If there would be some kind of framework used in different games, then at least traces of this framework would exist in the code. So when comparing those games e.g. with CloneSpy, there should be some extra matches found. But IIRC they do not exist.

 

I think there are two types of frameworks Tom, physical frameworks and conceptual frameworks.

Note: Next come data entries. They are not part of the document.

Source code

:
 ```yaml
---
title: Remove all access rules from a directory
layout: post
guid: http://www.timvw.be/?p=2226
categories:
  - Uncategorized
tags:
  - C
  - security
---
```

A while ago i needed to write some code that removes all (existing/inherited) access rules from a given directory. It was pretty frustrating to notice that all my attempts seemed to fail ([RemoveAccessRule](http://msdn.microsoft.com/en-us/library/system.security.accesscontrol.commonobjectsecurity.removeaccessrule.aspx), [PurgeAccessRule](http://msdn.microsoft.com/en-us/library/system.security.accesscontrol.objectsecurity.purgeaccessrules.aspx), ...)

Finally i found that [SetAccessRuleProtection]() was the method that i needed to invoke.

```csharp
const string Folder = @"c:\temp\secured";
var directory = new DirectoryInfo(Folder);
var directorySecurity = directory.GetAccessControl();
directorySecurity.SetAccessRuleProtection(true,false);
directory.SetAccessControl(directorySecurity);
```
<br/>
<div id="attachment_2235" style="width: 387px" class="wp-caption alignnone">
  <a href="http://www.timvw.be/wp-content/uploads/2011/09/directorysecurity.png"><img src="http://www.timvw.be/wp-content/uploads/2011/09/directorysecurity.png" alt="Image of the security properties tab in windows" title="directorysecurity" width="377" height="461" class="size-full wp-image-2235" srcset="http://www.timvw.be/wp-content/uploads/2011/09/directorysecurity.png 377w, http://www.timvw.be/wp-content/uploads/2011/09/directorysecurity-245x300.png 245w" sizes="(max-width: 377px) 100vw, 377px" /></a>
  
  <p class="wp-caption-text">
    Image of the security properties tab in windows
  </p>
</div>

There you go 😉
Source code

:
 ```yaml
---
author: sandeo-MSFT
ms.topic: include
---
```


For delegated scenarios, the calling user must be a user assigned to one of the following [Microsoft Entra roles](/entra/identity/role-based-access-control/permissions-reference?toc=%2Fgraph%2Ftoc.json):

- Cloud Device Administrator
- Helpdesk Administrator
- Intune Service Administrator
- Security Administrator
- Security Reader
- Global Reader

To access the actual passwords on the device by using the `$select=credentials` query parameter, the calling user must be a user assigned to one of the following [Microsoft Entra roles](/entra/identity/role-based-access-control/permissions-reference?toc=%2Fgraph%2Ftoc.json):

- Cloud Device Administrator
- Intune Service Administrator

CloneSpy is only detecting the former.

 

Linux and the copied IBM BIOS are well known examples of the latter; the DCMCA (digital millenium copyright act) put a damper on this kind of fun in 2000 (I finished a high budget project just before the deadline so was very much aware of this).

 

A physical framework is purely a collection of code libraries we can manipulate in some form like a construction set; Visual Basic, the ASDK and even macro scripting languages are examples of this.

 

I used Visual Basic and yours and Andrew's awesome Boulderdash game as conceptual frameworks from which to create the ASDK:

 

bB has x,y addressable playfield pixels and sprite objects and playfield and sprite designs that can be defined inline in the code in WYSIWYG format while Boulderdash adds a CAM object and a large virtual world with tile mapped sprites like the NES.

 

I combined these concepts to create the physical framework for the ASDK, but didn't look at the respective code bases, just drew on the conceptual frameworks for both. There were similar frameworks on other systems available but these were the ones inspired me because they illustrated it could be done on the limited resources of the VCS.

 

Look at Chopper Command - a great programmer drew on the conceptual framework of Defender to write that (looks like a clone) while Yars revenge and Kool-Aid man are pretty much entirely unique.